‘The Czech Year’ (1947) is Jirí Trnka’s first full-length film. In process of making the movie he used puppets and a stop-motion technique. ‘The Czech Year’ storyline bases on Czech folklore and rituals that were gathered by František Hrubín in a book with the same title. The movie consists of six sequences illustrating a pulse of life in a Czech countryside at particular times of the year. The movie brought Trnka a great many awards and international recognition.
Jirí Trnka (1912-1969) was hailed the Disney of Eastern Europe, because right after the war he was regarded to be most powerful opponent of the animation tycoon. However, Trnka’s works were always standing far from Disney’s style. Unusual thematics and number of forms of expression were defining feature of his movies – it’s characteristic of so-called Czech school of animation.

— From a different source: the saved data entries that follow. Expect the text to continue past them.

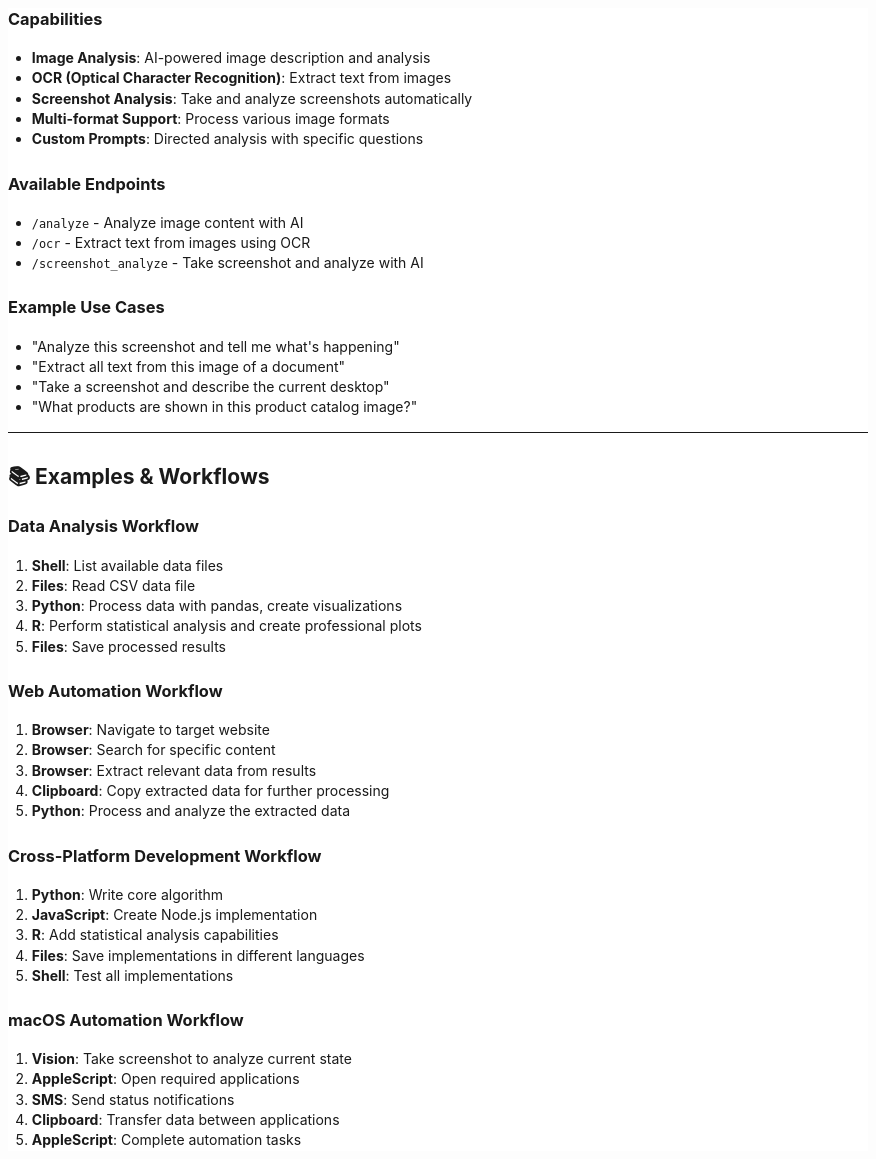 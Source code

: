 ### Capabilities
- **Image Analysis**: AI-powered image description and analysis
- **OCR (Optical Character Recognition)**: Extract text from images
- **Screenshot Analysis**: Take and analyze screenshots automatically
- **Multi-format Support**: Process various image formats
- **Custom Prompts**: Directed analysis with specific questions

### Available Endpoints
- `/analyze` - Analyze image content with AI
- `/ocr` - Extract text from images using OCR
- `/screenshot_analyze` - Take screenshot and analyze with AI

### Example Use Cases
- "Analyze this screenshot and tell me what's happening"
- "Extract all text from this image of a document"
- "Take a screenshot and describe the current desktop"
- "What products are shown in this product catalog image?"

---

## 📚 Examples & Workflows

### Data Analysis Workflow
1. **Shell**: List available data files
2. **Files**: Read CSV data file
3. **Python**: Process data with pandas, create visualizations
4. **R**: Perform statistical analysis and create professional plots
5. **Files**: Save processed results

### Web Automation Workflow
1. **Browser**: Navigate to target website
2. **Browser**: Search for specific content
3. **Browser**: Extract relevant data from results
4. **Clipboard**: Copy extracted data for further processing
5. **Python**: Process and analyze the extracted data

### Cross-Platform Development Workflow
1. **Python**: Write core algorithm
2. **JavaScript**: Create Node.js implementation
3. **R**: Add statistical analysis capabilities
4. **Files**: Save implementations in different languages
5. **Shell**: Test all implementations

### macOS Automation Workflow
1. **Vision**: Take screenshot to analyze current state
2. **AppleScript**: Open required applications
3. **SMS**: Send status notifications
4. **Clipboard**: Transfer data between applications
5. **AppleScript**: Complete automation tasks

“(…) Attention to detail is the most amazing thing in Trnka’s works: animated figures even make reflections in water and the way they move were taken from real persons – for this effect filmmakers used to measure time of their own reactions by performing specific activities and converting those results to screening time. However, Trnka’s puppets were always simplified – plain faces, round shapes, fingerless palms; that is what creates the discriminative style of Jirí Trnka’s Studio.”
Mikołaj Góralik, Jiří Trnka: Disney of Eastern Europe, „EKRANy” 2015, nr 5 (27), p. 62, 64
director, writer Jiří Trnka, music Václav Trojan, Czechoslovakia 1947, animation, 75 min.